[Data Boundary: Start]

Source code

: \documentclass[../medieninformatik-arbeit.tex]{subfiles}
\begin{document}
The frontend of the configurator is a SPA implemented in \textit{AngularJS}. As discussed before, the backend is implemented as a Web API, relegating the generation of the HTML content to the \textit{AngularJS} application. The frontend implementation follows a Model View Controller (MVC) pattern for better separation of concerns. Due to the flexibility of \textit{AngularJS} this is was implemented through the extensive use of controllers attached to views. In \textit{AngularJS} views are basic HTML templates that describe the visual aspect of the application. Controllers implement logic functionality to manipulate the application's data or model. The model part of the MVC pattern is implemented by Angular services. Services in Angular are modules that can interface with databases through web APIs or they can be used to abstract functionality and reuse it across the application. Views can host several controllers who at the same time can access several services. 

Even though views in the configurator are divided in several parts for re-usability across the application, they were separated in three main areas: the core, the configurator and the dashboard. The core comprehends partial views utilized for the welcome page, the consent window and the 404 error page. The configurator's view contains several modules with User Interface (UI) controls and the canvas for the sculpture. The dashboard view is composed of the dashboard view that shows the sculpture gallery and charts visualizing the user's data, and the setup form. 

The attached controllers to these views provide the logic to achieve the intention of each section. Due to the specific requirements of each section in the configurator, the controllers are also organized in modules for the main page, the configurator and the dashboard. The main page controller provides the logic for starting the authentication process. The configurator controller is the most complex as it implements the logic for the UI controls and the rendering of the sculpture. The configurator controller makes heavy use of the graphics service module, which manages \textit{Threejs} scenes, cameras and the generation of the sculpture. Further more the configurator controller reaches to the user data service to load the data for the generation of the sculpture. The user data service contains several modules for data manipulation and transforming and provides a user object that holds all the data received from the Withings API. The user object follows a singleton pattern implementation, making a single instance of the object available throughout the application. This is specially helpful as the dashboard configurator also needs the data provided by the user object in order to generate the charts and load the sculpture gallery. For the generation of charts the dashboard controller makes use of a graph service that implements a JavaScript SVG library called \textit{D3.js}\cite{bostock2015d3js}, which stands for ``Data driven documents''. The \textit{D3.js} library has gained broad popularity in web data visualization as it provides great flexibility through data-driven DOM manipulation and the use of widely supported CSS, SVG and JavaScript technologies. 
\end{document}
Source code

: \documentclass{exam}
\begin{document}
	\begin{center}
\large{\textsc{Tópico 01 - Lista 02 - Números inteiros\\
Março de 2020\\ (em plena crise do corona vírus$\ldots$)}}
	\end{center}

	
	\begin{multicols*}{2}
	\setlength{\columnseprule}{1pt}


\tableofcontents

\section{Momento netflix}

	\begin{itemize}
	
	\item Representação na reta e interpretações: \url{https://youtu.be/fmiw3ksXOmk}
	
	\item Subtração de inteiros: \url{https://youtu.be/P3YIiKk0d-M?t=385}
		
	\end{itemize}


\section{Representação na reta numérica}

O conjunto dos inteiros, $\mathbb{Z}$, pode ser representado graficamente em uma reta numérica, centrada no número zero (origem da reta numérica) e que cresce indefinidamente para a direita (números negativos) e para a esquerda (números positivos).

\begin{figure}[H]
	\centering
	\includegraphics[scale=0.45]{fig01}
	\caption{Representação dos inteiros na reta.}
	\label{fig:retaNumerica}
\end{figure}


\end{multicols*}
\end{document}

[Data Boundary: End]

What to do:
Show every line of the data in which the word "begin" appears.

Task output:
\begin{document}
\begin{document}
	\begin{center}
	\begin{multicols*}{2}
	\begin{itemize}
\begin{figure}[H]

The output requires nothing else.